The First Whistleblower? Acting on Conscience in 18th-Century France

Friday, January 5, 2018: 10:50 AM
Congressional Room B (Omni Shoreham)
Jay M. Smith, University of North Carolina at Chapel Hill
“The First Whistleblower? Acting on Conscience in 18th-century France”

In 1781 Antoine Blanquet, a roads inspector in the Gévaudan region of southern France, took an unusual risk. He had seen evidence of financial irregularities in the records of the recently deceased syndic of his diocese. Having long mistrusted the syndic, and having observed the bishop of Mende's heavy-handed exploitation of his seigneurial rights as count of the Gévaudan, Blanquet decided to act. He informed Montpellier's intendant--the chief administrative officer for the province of Languedoc--of the secretive dealings of the bishop and of the diocesan administration he headed. The secrets included the collection of unauthorized taxes, the floating of unauthorized loans, and the self-interested manipulation of public works projects. Blanquet clandestinely shared this "tissue of horrors" for nearly two years. His indignant letters sparked an investigation, eventually reached Versailles, and effectively created what finance minister Jacques Necker would label the "Affair of the Gévaudan." His "secret" letters also endangered his lif.
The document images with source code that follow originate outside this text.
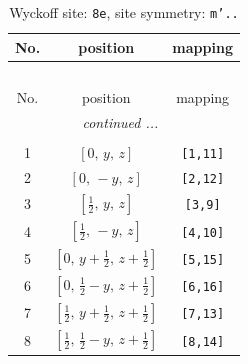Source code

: \documentclass[fleqn,8pt]{jsarticle}
\begin{document}
\begin{longtable}{ccc}
\caption{Wyckoff site: {\tt 8e}, site symmetry: {\tt m'..}}
 \\
 \hline \hline
No. & position & mapping \\ \hline \endfirsthead

\multicolumn{2}{l}{\tablename\ \thetable{}} \\
 \hline \hline
No. & position & mapping \\ \hline \endhead

 \hline \hline
\multicolumn{2}{r}{\footnotesize\it continued ...} \\ \endfoot

 \hline \hline
\multicolumn{2}{r}{} \\ \endlastfoot

1 & $\left[ 0,\, y,\, z \right]$ & {\tt [1,11]} \\ \hline
2 & $\left[ 0,\, - y,\, z \right]$ & {\tt [2,12]} \\ \hline
3 & $\left[ \frac{1}{2},\, y,\, z \right]$ & {\tt [3,9]} \\ \hline
4 & $\left[ \frac{1}{2},\, - y,\, z \right]$ & {\tt [4,10]} \\ \hline
5 & $\left[ 0,\, y + \frac{1}{2},\, z + \frac{1}{2} \right]$ & {\tt [5,15]} \\ \hline
6 & $\left[ 0,\, \frac{1}{2} - y,\, z + \frac{1}{2} \right]$ & {\tt [6,16]} \\ \hline
7 & $\left[ \frac{1}{2},\, y + \frac{1}{2},\, z + \frac{1}{2} \right]$ & {\tt [7,13]} \\ \hline
8 & $\left[ \frac{1}{2},\, \frac{1}{2} - y,\, z + \frac{1}{2} \right]$ & {\tt [8,14]} \\
\end{longtable}
\renewcommand{\arraystretch}{1.2}
\end{document}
My paper will use the experience of Blanquet to probe the processes of individual decision-making. Blanquet knew he risked reprisals, and he knew that power, custom, and inertia were stacked against him. But his "love of the public good" impelled him to unveil secrets, and to shine a light on what we today would call corruption. Why? What does Blanquet's lonely and isolating campaign tell us about the relationship between cultural expectations and individual action? Did he merely channel newly reformist sensibilities, or did he seek within himself unique resources with which to act on a moral conscience? Blanquet's story may help us pinpoint the conditions--social, cultural, structural, but also in the interior consciousness--for the emergence of the historical phenomenon of "whistleblowing."